Saved data entries
□ □ □ □
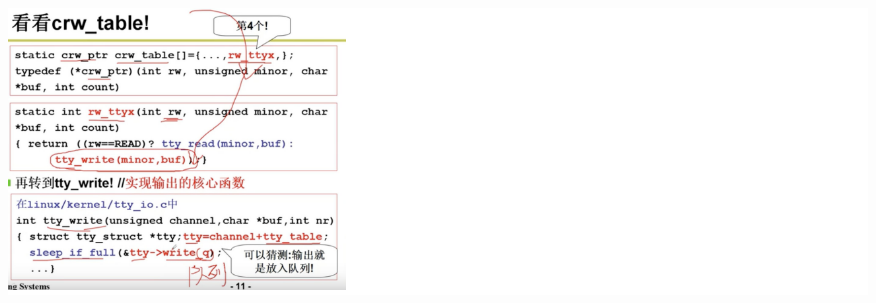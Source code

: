 <img src="../images/posts/os/006tNbRwly1g9xthnanpfj30uw0ps1b5.jpg" alt="image-20191215231923589" style="zoom:33%;" />
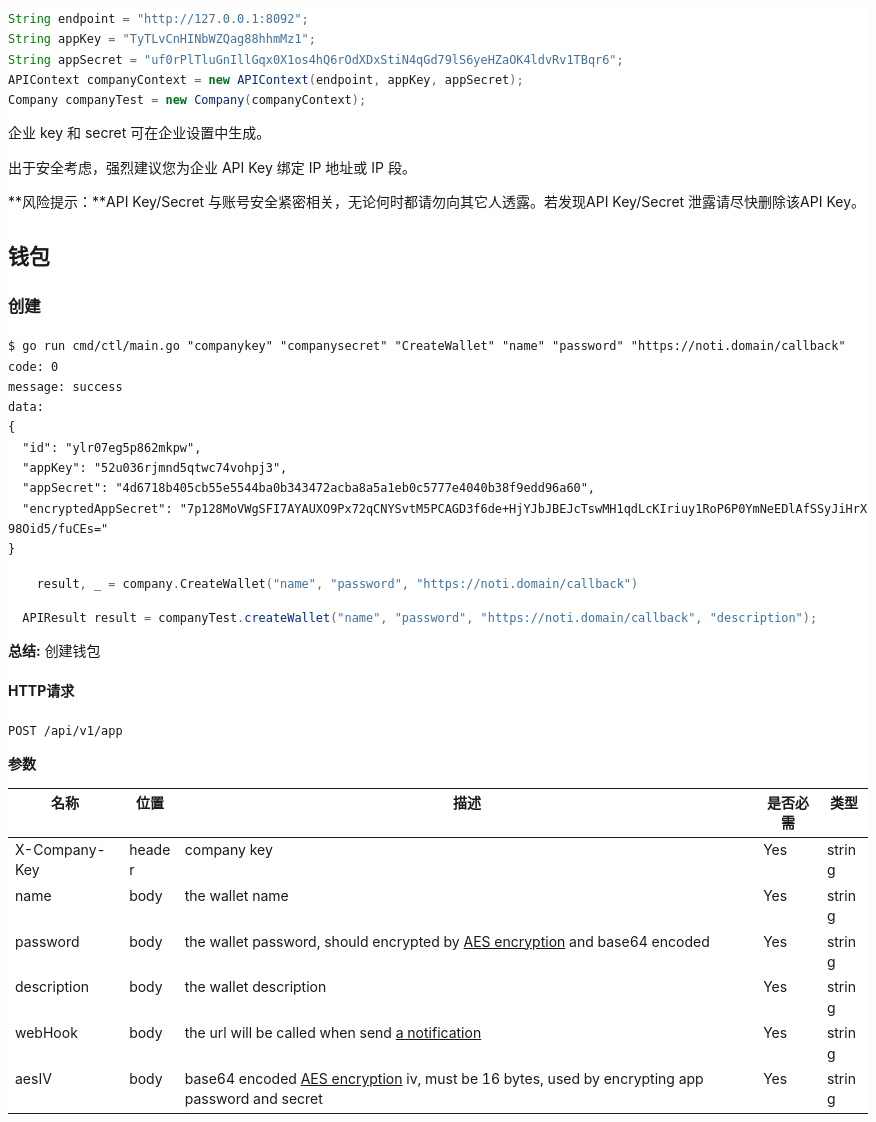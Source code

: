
 ```java
String endpoint = "http://127.0.0.1:8092";
String appKey = "TyTLvCnHINbWZQag88hhmMz1";
String appSecret = "uf0rPlTluGnIllGqx0X1os4hQ6rOdXDxStiN4qGd79lS6yeHZaOK4ldvRv1TBqr6";
APIContext companyContext = new APIContext(endpoint, appKey, appSecret);
Company companyTest = new Company(companyContext);
```

企业 key 和 secret 可在企业设置中生成。

出于安全考虑，强烈建议您为企业 API Key 绑定  IP 地址或 IP 段。

**风险提示：**API Key/Secret 与账号安全紧密相关，无论何时都请勿向其它人透露。若发现API Key/Secret 泄露请尽快删除该API Key。

## 钱包
### 创建

```shell
$ go run cmd/ctl/main.go "companykey" "companysecret" "CreateWallet" "name" "password" "https://noti.domain/callback"
code: 0
message: success
data:
{
  "id": "ylr07eg5p862mkpw",
  "appKey": "52u036rjmnd5qtwc74vohpj3",
  "appSecret": "4d6718b405cb55e5544ba0b343472acba8a5a1eb0c5777e4040b38f9edd96a60",
  "encryptedAppSecret": "7p128MoVWgSFI7AYAUXO9Px72qCNYSvtM5PCAGD3f6de+HjYJbJBEJcTswMH1qdLcKIriuy1RoP6P0YmNeEDlAfSSyJiHrX98Oid5/fuCEs="
}
```

```go
	result, _ = company.CreateWallet("name", "password", "https://noti.domain/callback")
```

```java
  APIResult result = companyTest.createWallet("name", "password", "https://noti.domain/callback", "description");
```

**总结:** 创建钱包

#### HTTP请求 
`POST /api/v1/app` 

**参数**

| 名称 | 位置 | 描述| 是否必需| 类型 |
| ---- | ---------- | ----------- | -------- | ---- |
| X-Company-Key | header | company key | Yes | string |
| name | body | the wallet name | Yes | string |
| password  | body | the wallet password, should encrypted by [AES encryption](#aes-encryption) and base64 encoded | Yes | string |
| description | body | the wallet description | Yes | string |
| webHook | body | the url will be called when send [a notification](#callback) | Yes | string |
| aesIV | body | base64 encoded [AES encryption](#aes-encryption) iv, must be 16 bytes, used by encrypting app password and secret | Yes | string |
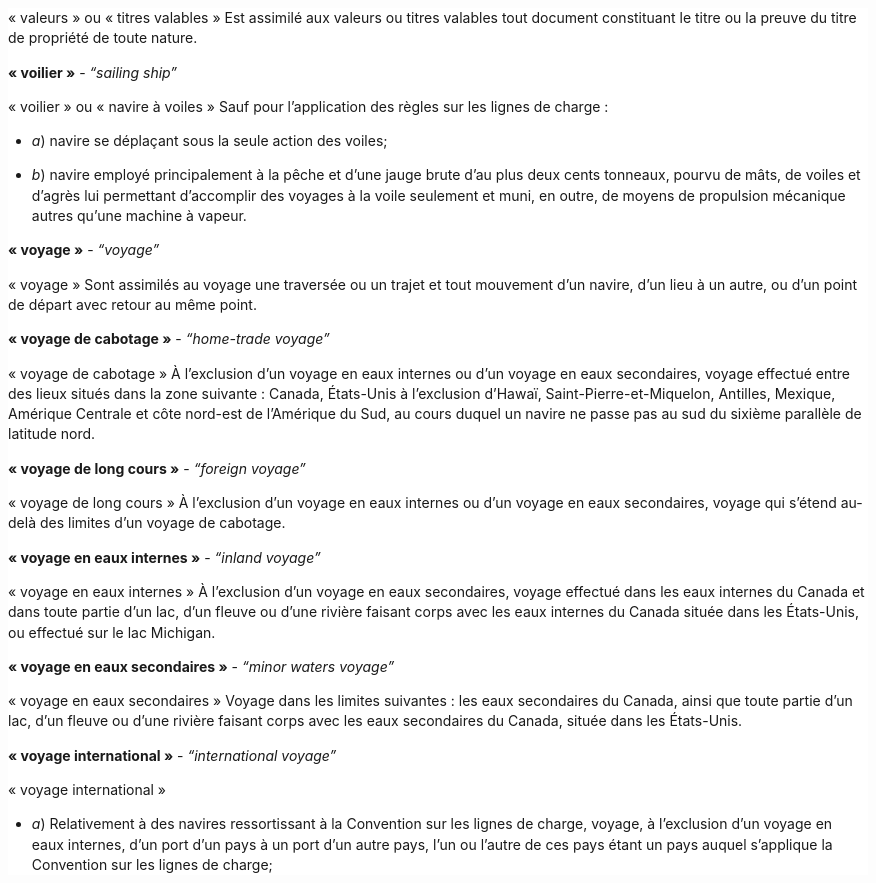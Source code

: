     

« valeurs » ou « titres valables » Est assimilé aux valeurs ou titres valables tout document constituant le titre ou la preuve du titre de propriété de toute nature.

**« voilier »** - _“sailing ship”_

    

« voilier » ou « navire à voiles » Sauf pour l’application des règles sur les lignes de charge :

  * _a_) navire se déplaçant sous la seule action des voiles;

  * _b_) navire employé principalement à la pêche et d’une jauge brute d’au plus deux cents tonneaux, pourvu de mâts, de voiles et d’agrès lui permettant d’accomplir des voyages à la voile seulement et muni, en outre, de moyens de propulsion mécanique autres qu’une machine à vapeur.

**« voyage »** - _“voyage”_

    

« voyage » Sont assimilés au voyage une traversée ou un trajet et tout mouvement d’un navire, d’un lieu à un autre, ou d’un point de départ avec retour au même point.

**« voyage de cabotage »** - _“home-trade voyage”_

    

« voyage de cabotage » À l’exclusion d’un voyage en eaux internes ou d’un voyage en eaux secondaires, voyage effectué entre des lieux situés dans la zone suivante : Canada, États-Unis à l’exclusion d’Hawaï, Saint-Pierre-et-Miquelon, Antilles, Mexique, Amérique Centrale et côte nord-est de l’Amérique du Sud, au cours duquel un navire ne passe pas au sud du sixième parallèle de latitude nord.

**« voyage de long cours »** - _“foreign voyage”_

    

« voyage de long cours » À l’exclusion d’un voyage en eaux internes ou d’un voyage en eaux secondaires, voyage qui s’étend au-delà des limites d’un voyage de cabotage.

**« voyage en eaux internes »** - _“inland voyage”_

    

« voyage en eaux internes » À l’exclusion d’un voyage en eaux secondaires, voyage effectué dans les eaux internes du Canada et dans toute partie d’un lac, d’un fleuve ou d’une rivière faisant corps avec les eaux internes du Canada située dans les États-Unis, ou effectué sur le lac Michigan.

**« voyage en eaux secondaires »** - _“minor waters voyage”_

    

« voyage en eaux secondaires » Voyage dans les limites suivantes : les eaux secondaires du Canada, ainsi que toute partie d’un lac, d’un fleuve ou d’une rivière faisant corps avec les eaux secondaires du Canada, située dans les États-Unis.

**« voyage international »** - _“international voyage”_

    

« voyage international »

  * _a_) Relativement à des navires ressortissant à la Convention sur les lignes de charge, voyage, à l’exclusion d’un voyage en eaux internes, d’un port d’un pays à un port d’un autre pays, l’un ou l’autre de ces pays étant un pays auquel s’applique la Convention sur les lignes de charge;
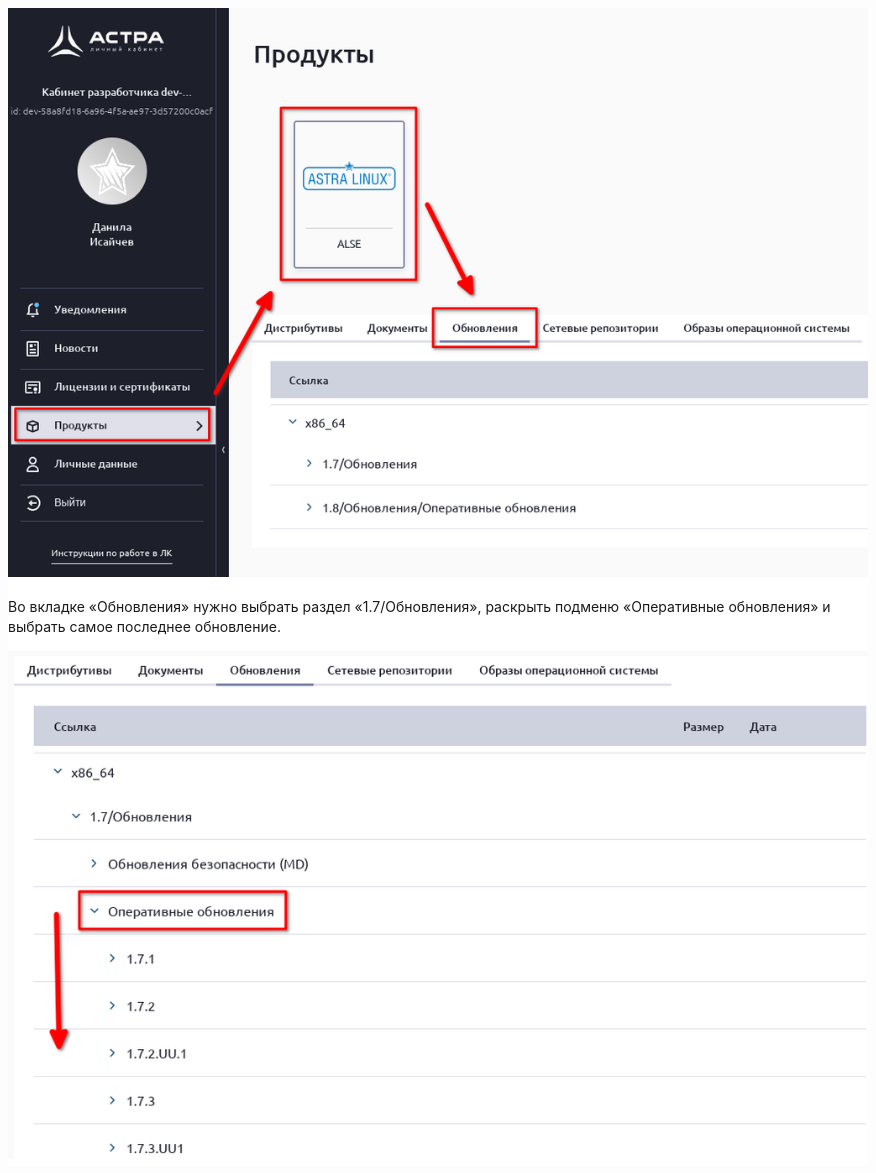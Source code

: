 ![Обновления ALSE](images/02-lk-products.png)

Во вкладке «Обновления» нужно выбрать раздел «1.7/Обновления», раскрыть подменю «Оперативные обновления» и выбрать самое последнее обновление.

![Обновления Astra Linux SE 1.7](images/03-lk-uu.png)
□ □ □ □
Please give the number of lines in the entries above that hold "long", with no other words.

**RESULT FOR THIS EXERCISE**
2